Even in a pandemic, organizational justice can -- and should -- happen.
Despite this time of greater financial constraints, one Christian organization with which I am familiar has recently demonstrated distributive justice, using the money allocated to a department for annual raises to increase the wages of lower-paid employees -- distributing it according to equity instead of hierarchy.
At a large group level, the German government has provided an example of procedural justice, through participatory problem solving and having voice. When the coronavirus first hit, German leaders opened the government’s process for developing solutions to the crisis to outside people and organizations.
They accepted “problem statements” from civilian technical companies and organizations and then hosted an online “hackathon,” #WeVsVirus, which drew more than 26,000 participants.
Writing in the Stanford Social Innovation Review, Thomas Gegenhuber highlighted the effort’s positive effects -- not only the “viable and useful technical solutions” it generated but the help it offered many participants in “overcom[ing] feelings of isolation and powerlessness.” Further, more than half of participants said the experience strengthened their trust in the German government.
My son, meanwhile, organized and spoke out for change in his organization because he cared enough, believed in it enough, and identified himself as a valued member of the staff. He used his “upward voice.”
His organizing and speaking up paid off, he told me. A new budget was passed without any involuntary layoffs.

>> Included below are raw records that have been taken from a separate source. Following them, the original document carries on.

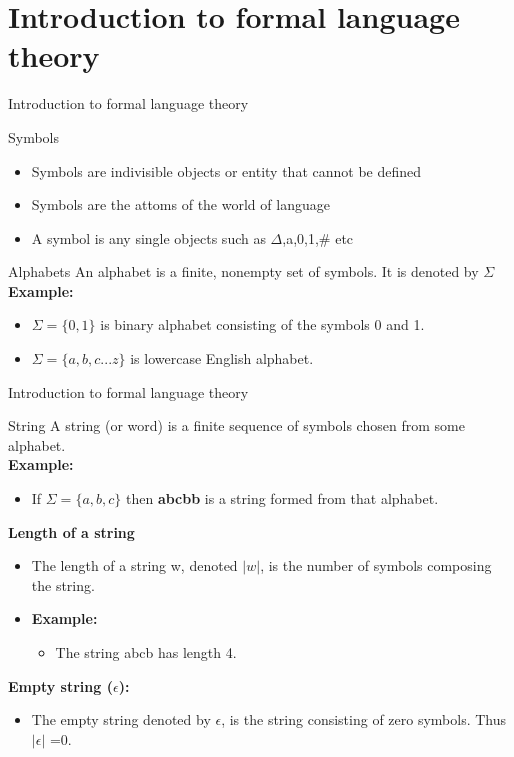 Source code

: \documentclass{beamer}
\begin{document}
\section{Introduction to formal language theory}
\begin{frame}{Introduction to formal language theory}
	\begin{block}{Symbols}
		\begin{itemize}
		\item Symbols are indivisible objects or entity that cannot be defined
		\item Symbols are the attoms of the world of language
		\item A symbol is any single objects such as $\Delta$,a,0,1,\# etc
	\end{itemize}
	\end{block}

	\begin{block}{Alphabets}
	An alphabet is a finite, nonempty set of symbols. It is denoted by $\Sigma$\\
	\textbf{Example:}
	\begin{itemize}
		\item $\Sigma= \{0, 1\}$ is binary alphabet consisting of the symbols 0 and 1.
		\item $\Sigma= \{a, b, c ...z\}$ is lowercase English alphabet.
	\end{itemize}
	\end{block}
\end{frame}
\begin{frame}{Introduction to formal language theory}
	\begin{block}{String}
		A string (or word) is a finite sequence of symbols chosen from some alphabet.\\
		\textbf{Example:}
		\begin{itemize}
			 
			 \item If $\Sigma = \{a, b, c\}$ then \textbf{abcbb} is a string formed from that alphabet.
		 		\end{itemize}
	\end{block}
	\textbf{Length of a string }
	\begin{itemize}
		\item The length of a string w, denoted $|w|$, is the number of symbols 
		composing the string.
		\item \textbf{Example:}
		\begin{itemize}
			\item The string abcb has length 4.
		\end{itemize}
	\end{itemize}

\textbf{Empty string ($\epsilon$):}
\begin{itemize}
	\item The empty string denoted by $\epsilon$, is the string consisting of zero symbols.
	Thus $|\epsilon|$ =0.

\end{itemize}
\end{frame}
\end{document}
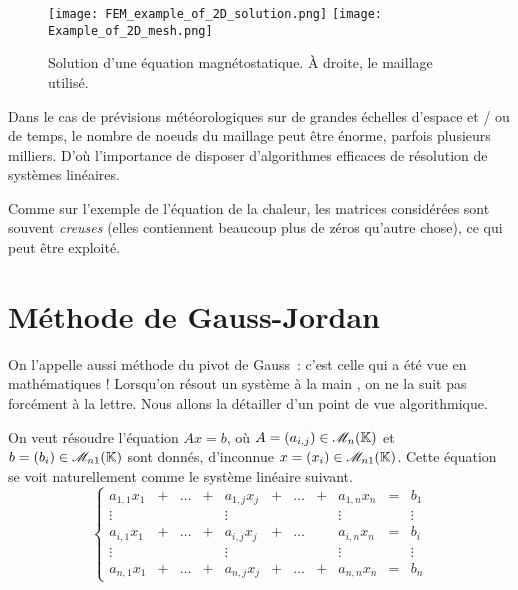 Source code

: \begin{figure}
\begin{center}
  \texttt{[image: FEM\_example\_of\_2D\_solution.png]}
  \texttt{[image: Example\_of\_2D\_mesh.png]}
  \caption{Solution d'une équation magnétostatique. À droite, le maillage utilisé.}
  \label{fig:eqelectromag}
\end{center}
\end{figure}



Dans le cas de prévisions météorologiques sur de grandes échelles d'espace et / ou de temps, le nombre de noeuds du 
maillage peut être énorme, parfois plusieurs milliers. D'où l'importance de disposer d'algorithmes efficaces de 
résolution de systèmes linéaires.

Comme sur l'exemple de l'équation de la chaleur, les matrices considérées sont souvent \emph{creuses} (elles 
contiennent beaucoup plus de zéros qu'autre chose), ce qui peut être exploité.


\section{Méthode de Gauss-Jordan}

On l'appelle aussi \og méthode du pivot de Gauss\fg\ : c'est celle qui a été vue en mathématiques ! 
Lorsqu'on résout un système \og à la main \fg, on ne la suit pas forcément à la lettre.
Nous allons la détailler d'un point de vue algorithmique. 

On veut résoudre l'équation $Ax = b$, où $A = (a_{i,j}) \in\mathscr{M}_{n}(\mathbb{K})$ et $b = (b_i) \in \mathscr{M}_{n1}(\mathbb{K})$ sont donnés,
d'inconnue $x = (x_i) \in \mathscr{M}_{n1}(\mathbb{K})$. Cette équation se voit naturellement comme le système linéaire suivant.
\begin{equation}\label{eq:systeme}\tag{$\cS$}
  \left\{\begin{array}{cccccccccccc} 
a_{1,1} x_1 & + & \dots & + & a_{1,j}x_j & + & \dots & + & a_{1,n} x_n & = & b_1 \\ 
     \vdots &   &       &   & \vdots     &   &       &   & \vdots      &   &\vdots \\ 
a_{i,1} x_1 & + & \dots & + & a_{i,j}x_j & + & \dots &   & a_{i,n} x_n & = & b_i \\ 
     \vdots &   &       &   & \vdots     &   &       &   & \vdots      &   &\vdots \\ 
a_{n,1} x_1 & + & \dots & + & a_{n,j}x_j & + & \dots & + & a_{n,n} x_n & = & b_n  
\end{array}\right.
\end{equation}


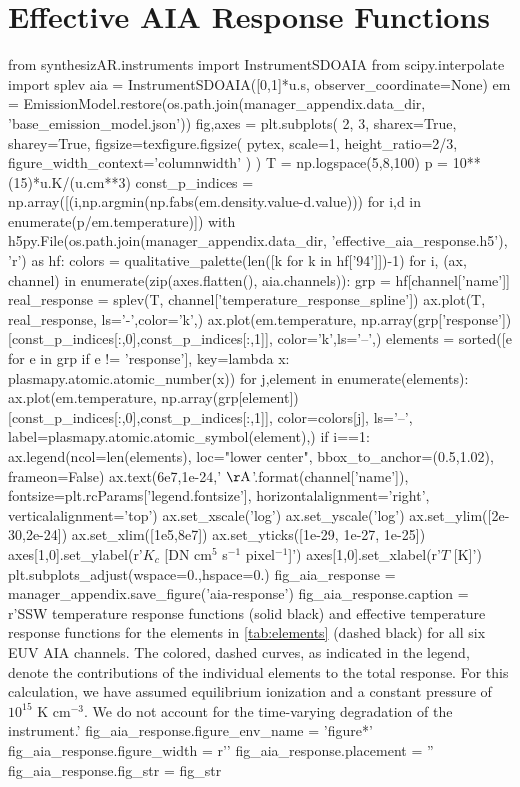 \section{Effective AIA Response Functions}\label{effective_response_functions}

\begin{pycode}
from synthesizAR.instruments import InstrumentSDOAIA
from scipy.interpolate import splev
aia = InstrumentSDOAIA([0,1]*u.s, observer_coordinate=None)
em = EmissionModel.restore(os.path.join(manager_appendix.data_dir, 'base_emission_model.json'))
fig,axes = plt.subplots(
    2, 3, sharex=True, sharey=True,
    figsize=texfigure.figsize(
        pytex, 
        scale=1,
        height_ratio=2/3,       
        figure_width_context='columnwidth'
    )
)
T = np.logspace(5,8,100)
p = 10**(15)*u.K/(u.cm**3)
const_p_indices = np.array([(i,np.argmin(np.fabs(em.density.value-d.value))) 
                            for i,d in enumerate(p/em.temperature)])
with h5py.File(os.path.join(manager_appendix.data_dir, 'effective_aia_response.h5'), 'r') as hf:
    colors = qualitative_palette(len([k for k in hf['94']])-1)
    for i, (ax, channel) in enumerate(zip(axes.flatten(), aia.channels)):
        grp = hf[channel['name']]
        real_response = splev(T, channel['temperature_response_spline'])
        ax.plot(T, real_response, ls='-',color='k',)
        ax.plot(em.temperature, 
                np.array(grp['response'])[const_p_indices[:,0],const_p_indices[:,1]],
                color='k',ls='--',)
        elements = sorted([e for e in grp if e != 'response'],
                            key=lambda x: plasmapy.atomic.atomic_number(x))
        for j,element in enumerate(elements):
            ax.plot(em.temperature, 
                    np.array(grp[element])[const_p_indices[:,0],const_p_indices[:,1]],
                    color=colors[j], ls='--', label=plasmapy.atomic.atomic_symbol(element),)
        if i==1:
            ax.legend(ncol=len(elements), loc="lower center", bbox_to_anchor=(0.5,1.02),
                      frameon=False)
        ax.text(6e7,1e-24,'{} $\mathrm{{\AA}}$'.format(channel['name']),
                fontsize=plt.rcParams['legend.fontsize'],
                horizontalalignment='right', verticalalignment='top')
ax.set_xscale('log')
ax.set_yscale('log')
ax.set_ylim([2e-30,2e-24])
ax.set_xlim([1e5,8e7])
ax.set_yticks([1e-29, 1e-27, 1e-25])
axes[1,0].set_ylabel(r'$K_c$ [DN cm$^5$ s$^{-1}$ pixel$^{-1}$]')
axes[1,0].set_xlabel(r'$T$ [K]')
plt.subplots_adjust(wspace=0.,hspace=0.)
fig_aia_response = manager_appendix.save_figure('aia-response')
fig_aia_response.caption = r'SSW temperature response functions (solid black) and effective temperature response functions for the elements in \autoref{tab:elements} (dashed black) for all six EUV AIA channels. The colored, dashed curves, as indicated in the legend, denote the contributions of the individual elements to the total response. For this calculation, we have assumed equilibrium ionization and a constant pressure of $10^{15}$ K cm$^{-3}$. We do not account for the time-varying degradation of the instrument.'
fig_aia_response.figure_env_name = 'figure*'
fig_aia_response.figure_width = r'\columnwidth'
fig_aia_response.placement = ''
fig_aia_response.fig_str = fig_str
\end{pycode}

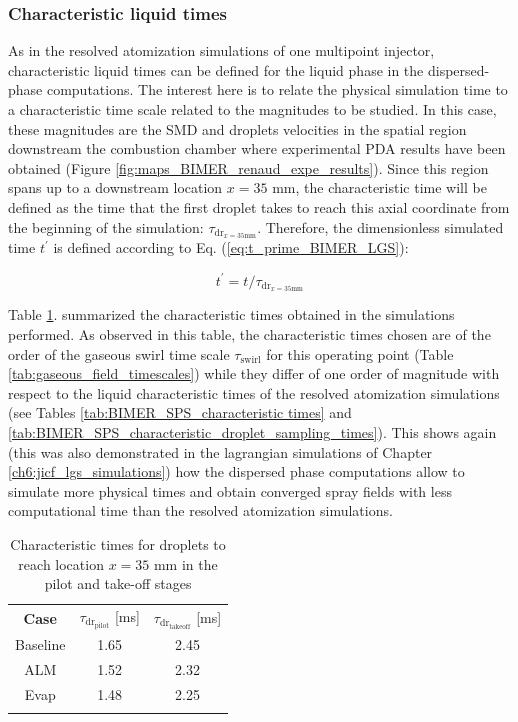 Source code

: \subsubsection*{Characteristic liquid times}

As in the resolved atomization simulations of one multipoint injector, characteristic liquid times can be defined for the liquid phase in the dispersed-phase computations. The interest here is to relate the physical simulation time to a characteristic time scale related to the magnitudes to be studied. In this case, these magnitudes are the SMD and droplets velocities in the spatial region downstream the combustion chamber where experimental PDA results have been obtained (Figure \ref{fig:maps_BIMER_renaud_expe_results}). Since this region spans up to a downstream location $x = 35$ mm, the characteristic time will be defined as the time that the first droplet takes to reach this axial coordinate from the beginning of the simulation: $\tau_{\mathrm{dr}_{x=35\mathrm{mm}}}$. Therefore, the dimensionless simulated time $t^{\prime}$ is defined according to Eq. (\ref{eq:t_prime_BIMER_LGS}):

\begin{equation}
\label{eq:t_prime_BIMER_LGS}
t^{\prime} = t / \tau_{\mathrm{dr}_{x=35\mathrm{mm}}}
\end{equation}


Table \ref{tab:BIMER_dispersed_phase_characteristic_times}.  summarized the characteristic times obtained in the simulations performed. As observed in this table, the characteristic times chosen are of the order of the gaseous swirl time scale $\tau_\mathrm{swirl}$ for this operating point (Table \ref{tab:gaseous_field_timescales}) while they differ of one order of magnitude with respect to the liquid characteristic times of the resolved atomization simulations (see Tables \ref{tab:BIMER_SPS_characteristic times} and \ref{tab:BIMER_SPS_characteristic_droplet_sampling_times}).  This shows again (this was also demonstrated in the lagrangian simulations of Chapter \ref{ch6:jicf_lgs_simulations}) how the dispersed phase computations allow to simulate more physical times and obtain converged spray fields with less computational time than the resolved atomization simulations. 


\begin{table}[!h]
\centering
\caption{Characteristic times for droplets to reach location $x = 35$ mm in the pilot and take-off stages }
\begin{tabular}{ccc}
\thickhline
\textbf{Case} & $\tau_{\mathrm{dr}_\mathrm{pilot}}$ [ms] & $\tau_{\mathrm{dr}_\mathrm{takeoff}}$ [ms] \\
\thickhline
Baseline & 1.65 & 2.45 \\  %
ALM & 1.52 & 2.32 \\ %
Evap & 1.48 & 2.25 \\ %
\thickhline
\end{tabular}
\label{tab:BIMER_dispersed_phase_characteristic_times}
\end{table}





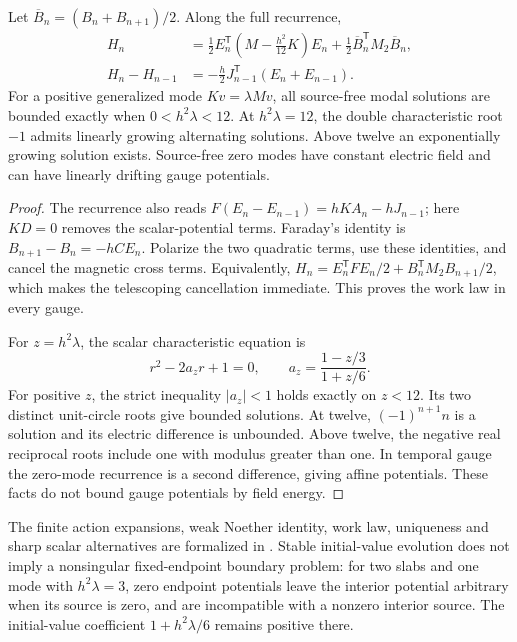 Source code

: \begin{theorem}
\label{thm:whitney-prism-stability}
Let \(\overline B_n=(B_n+B_{n+1})/2\). Along the full recurrence,
\begin{align*}
 H_n&=\frac12E_n^{\mathsf T}\left(M-\frac{h^2}{12}K\right)E_n
             +\frac12\overline B_n^{\mathsf T}M_2\overline B_n,\\
 H_n-H_{n-1}&=-\frac h2 J_{n-1}^{\mathsf T}(E_n+E_{n-1}).
\end{align*}
For a positive generalized mode \(Kv=\lambda Mv\), all source-free
modal solutions are bounded exactly when \(0<h^2\lambda<12\).
At \(h^2\lambda=12\), the double characteristic root \(-1\) admits
linearly growing alternating solutions. Above twelve an exponentially
growing solution exists. Source-free zero modes have constant electric field and can
have linearly drifting gauge potentials.
\end{theorem}

\begin{proof}
The recurrence also reads
\(F(E_n-E_{n-1})=hKA_n-hJ_{n-1}\); here \(KD=0\)
removes the scalar-potential terms. Faraday's identity is
\(B_{n+1}-B_n=-hCE_n\). Polarize the two quadratic terms, use these
identities, and cancel the magnetic cross terms. Equivalently,
\(H_n=E_n^{\mathsf T}FE_n/2+B_n^{\mathsf T}M_2B_{n+1}/2\),
which makes the telescoping cancellation immediate. This proves the work
law in every gauge.

For \(z=h^2\lambda\), the scalar characteristic equation is
\[
 r^2-2a_zr+1=0,\qquad a_z=\frac{1-z/3}{1+z/6}.
\]
For positive \(z\), the strict inequality \(|a_z|<1\) holds exactly
on \(z<12\). Its two distinct unit-circle roots give bounded solutions.
At twelve, \((-1)^{n+1}n\) is a solution and its electric difference is
unbounded. Above twelve, the negative real reciprocal roots include one
with modulus greater than one. In temporal gauge the zero-mode recurrence
is a second difference, giving affine potentials. These facts do not bound gauge
potentials by field energy.
\end{proof}

The finite action expansions, weak Noether identity, work law, uniqueness
and sharp scalar alternatives are formalized in
. Stable initial-value
evolution does not imply a nonsingular fixed-endpoint boundary problem:
for two slabs and one mode with \(h^2\lambda=3\), zero endpoint
potentials leave the interior potential arbitrary when its source is zero,
and are incompatible with a nonzero interior source. The initial-value
coefficient \(1+h^2\lambda/6\) remains positive there.

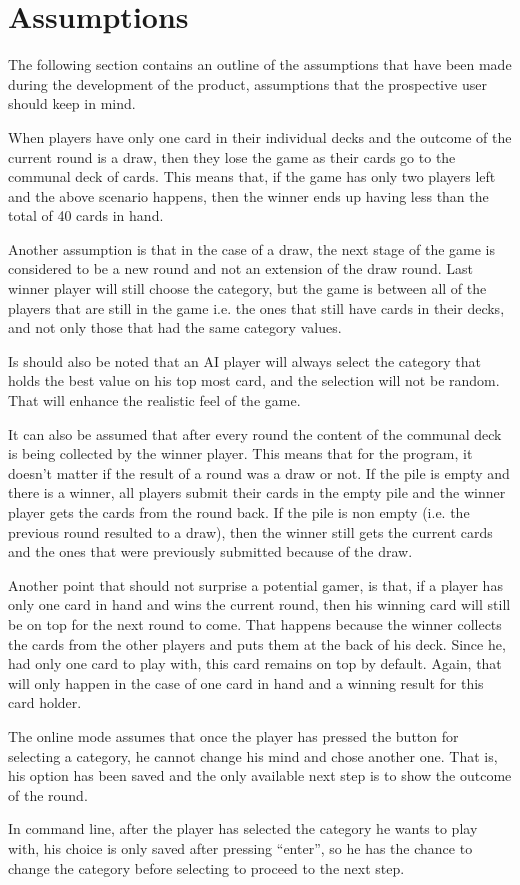 \newpage
\section{Assumptions}

The following section contains an outline of the assumptions that have been made during the development of the product, assumptions that the prospective user should keep in mind.

When players have only one card in their individual decks and the outcome of the current round is a draw, then they lose the game as their cards go to the communal deck of cards. This means that, if the game has only two players left and the above scenario happens, then the winner ends up having less than the total of 40 cards in hand.

Another assumption is that in the case of a draw, the next stage of the game is considered to be a new round and not an extension of the draw round. Last winner player will still choose the category, but the game is between all of the players that are still in the game i.e. the ones that still have cards in their decks, and not only those that had the same category values.

Is should also be noted that an AI player will always select the category that holds the best value on his top most card, and the selection will not be random. That will enhance the realistic feel of the game.

It can also be assumed that after every round the content of the communal deck is being collected by the winner player. This means that for the program, it doesn't matter if the result of a round was a draw or not. If the pile is empty and there is a winner, all players submit their cards in the empty pile and the winner player gets the cards from the round back. If the pile is non empty (i.e. the previous round resulted to a draw), then the winner still gets the current cards and the ones that were previously submitted because of the draw.

Another point that should not surprise a potential gamer, is that, if a player has only one card in hand and wins the current round, then his winning card will still be on top for the next round to come. That happens because the winner collects the cards from the other players and puts them at the back of his deck. Since he, had only one card to play with, this card remains on top by default. Again, that will only happen in the case of one card in hand and a winning result for this card holder. 

The online mode assumes that once the player has pressed the button for selecting a category, he cannot change his mind and chose another one. That is, his option has been saved and the only available next step is to show the outcome of the round.

In command line, after the player has selected the category he wants to play with, his choice is only saved after pressing ``enter'', so he has the chance to change the category before selecting to proceed to the next step.


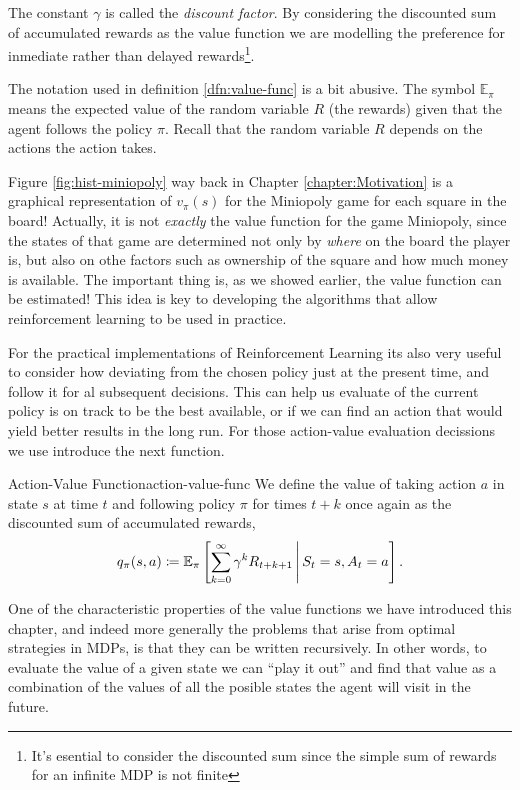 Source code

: The constant $\gamma$ is called the \textit{discount factor}. By considering the
discounted sum of accumulated rewards as the value function we are modelling the
preference for inmediate rather than delayed rewards\footnote{It's esential to
consider the discounted sum since the simple sum of rewards for an infinite MDP
is not finite}. 

The notation used in definition \ref{dfn:value-func} is a bit abusive. The
symbol $\mathbb{E}_{\pi}$ means the expected value of the random variable $R$
(the rewards) given that the agent follows the policy $\pi$. Recall that the
random variable $R$ depends on the actions the action takes.

Figure \ref{fig:hist-miniopoly} way back in Chapter \ref{chapter:Motivation} is
a graphical representation of $v_\pi (s)$ for the Miniopoly game for each square
in the board! Actually, it is not \textit{exactly} the value function for the
game Miniopoly, since the states of that game are determined not only by
\textit{where} on the board the player is, but also on othe factors such as
ownership of the square and how much money is available. The important thing is,
as we showed earlier, the value function can be estimated! This idea is key to
developing the algorithms that allow reinforcement learning to be used in
practice.

For the practical implementations of Reinforcement Learning its also very useful
to consider how deviating from the chosen policy just at the present time, and
follow it for al subsequent decisions. This can help us evaluate of the current
policy is on track to be the best available, or if we can find an action that
would yield better results in the long run. For those action-value evaluation decissions we use introduce the next function.

\begin{dfn}{Action-Value Function}{action-value-func}
	We define the value of taking action $a$ in state $s$ at time $t$ and
	following policy $\pi$ for times $t+k$ once again as the discounted sum of
	accumulated rewards,
	\begin{equation*}
		q_\pi (s, a) \coloneqq \mathbb{E}_{\pi} \left[ \sum_{k=0}^{\infty} \gamma^{k} R_{t+k+1} \,\middle\vert\, S_t = s, A_t = a \right].
	\end{equation*}
\end{dfn}

One of the characteristic properties of the value functions we have introduced
this chapter, and indeed more generally the problems that arise from optimal
strategies in MDPs, is that they can be written recursively. In other words, to
evaluate the value of a given state we can ``play it out'' and find that value
as a combination of the values of all the posible states the agent will visit in
the future.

As we work toward healing and reparation at all levels of society, Christian leaders may find organizational justice categories useful in paying attention to our workplace procedures and decision-making processes -- including whether employees have voice in the goals and conditions of work -- and to the respect and equity with which we treat each other.
By doing this, we may find that upholding the dignity and well-being of our employees is a balm for our own work motivation and satisfaction in a time of continued stress.